[Opening RAW DATA section]
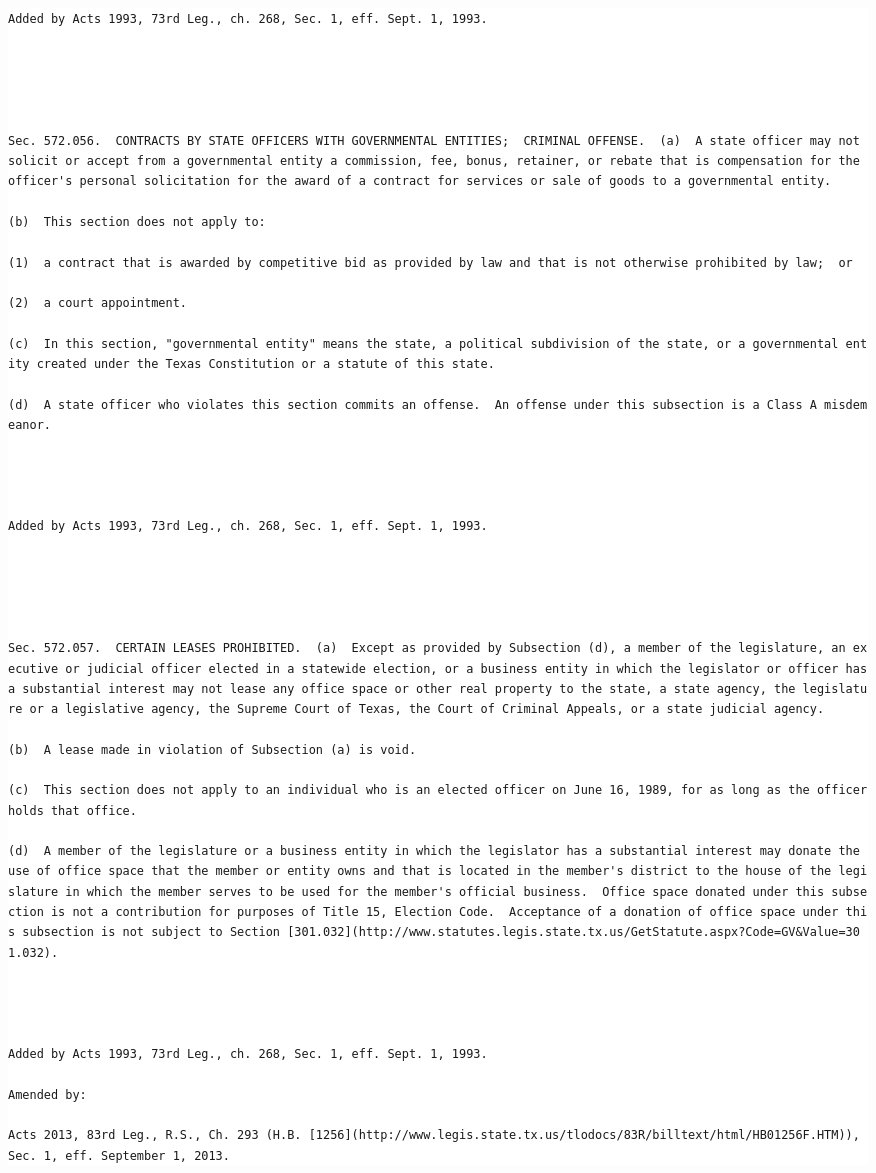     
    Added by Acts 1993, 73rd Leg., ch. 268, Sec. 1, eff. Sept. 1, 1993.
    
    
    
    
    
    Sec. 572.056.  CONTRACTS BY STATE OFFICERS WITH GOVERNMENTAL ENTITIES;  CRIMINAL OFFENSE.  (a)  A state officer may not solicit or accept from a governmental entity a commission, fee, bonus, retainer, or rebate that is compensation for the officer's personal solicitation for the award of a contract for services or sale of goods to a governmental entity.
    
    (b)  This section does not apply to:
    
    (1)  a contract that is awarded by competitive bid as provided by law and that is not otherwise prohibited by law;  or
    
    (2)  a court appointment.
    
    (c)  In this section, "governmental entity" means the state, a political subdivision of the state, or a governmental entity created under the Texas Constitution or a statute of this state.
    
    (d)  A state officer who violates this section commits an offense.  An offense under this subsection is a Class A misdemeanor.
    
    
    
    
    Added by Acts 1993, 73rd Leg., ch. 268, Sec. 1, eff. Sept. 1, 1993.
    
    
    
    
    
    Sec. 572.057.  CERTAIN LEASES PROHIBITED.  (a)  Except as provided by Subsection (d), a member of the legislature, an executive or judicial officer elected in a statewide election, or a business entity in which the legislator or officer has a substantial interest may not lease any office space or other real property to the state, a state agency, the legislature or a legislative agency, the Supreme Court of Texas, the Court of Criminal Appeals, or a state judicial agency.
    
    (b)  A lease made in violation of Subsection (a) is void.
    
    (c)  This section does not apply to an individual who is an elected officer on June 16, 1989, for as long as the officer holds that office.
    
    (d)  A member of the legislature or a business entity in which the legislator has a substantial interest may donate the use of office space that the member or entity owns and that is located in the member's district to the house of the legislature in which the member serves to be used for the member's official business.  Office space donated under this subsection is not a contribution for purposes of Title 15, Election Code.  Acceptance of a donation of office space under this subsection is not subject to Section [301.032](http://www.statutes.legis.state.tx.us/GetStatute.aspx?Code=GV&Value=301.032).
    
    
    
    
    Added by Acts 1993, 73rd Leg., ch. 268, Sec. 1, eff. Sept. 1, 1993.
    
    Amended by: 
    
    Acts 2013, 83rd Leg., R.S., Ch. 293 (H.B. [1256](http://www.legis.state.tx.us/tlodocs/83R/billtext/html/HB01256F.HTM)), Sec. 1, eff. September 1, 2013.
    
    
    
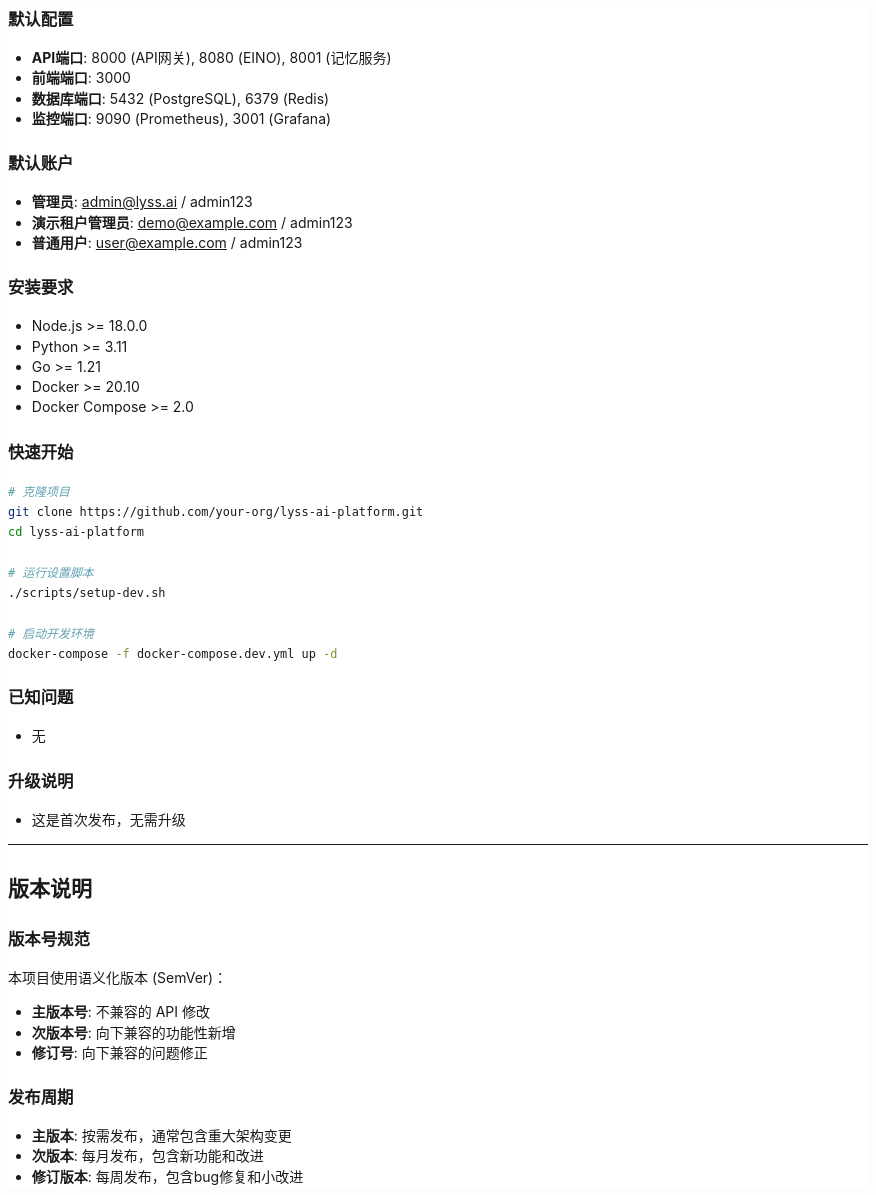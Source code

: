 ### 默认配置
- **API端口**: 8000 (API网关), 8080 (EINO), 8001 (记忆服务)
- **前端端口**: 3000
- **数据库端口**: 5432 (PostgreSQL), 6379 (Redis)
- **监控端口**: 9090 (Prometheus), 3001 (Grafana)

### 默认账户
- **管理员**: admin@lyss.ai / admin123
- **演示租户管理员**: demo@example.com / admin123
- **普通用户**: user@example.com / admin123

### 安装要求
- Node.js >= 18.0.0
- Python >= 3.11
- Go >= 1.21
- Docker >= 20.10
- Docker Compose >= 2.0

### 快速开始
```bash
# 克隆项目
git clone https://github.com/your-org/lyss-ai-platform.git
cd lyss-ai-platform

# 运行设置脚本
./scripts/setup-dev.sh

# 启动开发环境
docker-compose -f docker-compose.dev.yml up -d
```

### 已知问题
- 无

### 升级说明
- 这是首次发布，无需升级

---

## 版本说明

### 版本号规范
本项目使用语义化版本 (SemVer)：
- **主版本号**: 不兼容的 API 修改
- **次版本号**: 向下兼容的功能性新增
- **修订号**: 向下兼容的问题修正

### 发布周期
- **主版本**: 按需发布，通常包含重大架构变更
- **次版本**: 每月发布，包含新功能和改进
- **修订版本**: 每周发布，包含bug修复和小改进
[Closing RAW DATA section]
--- EXERCISE REQUIREMENTS ---
Going through the listing above, please work out how many lines contain the word "Texas", and give the number alone.

--- SOLUTION TO THE PROBLEM ---
2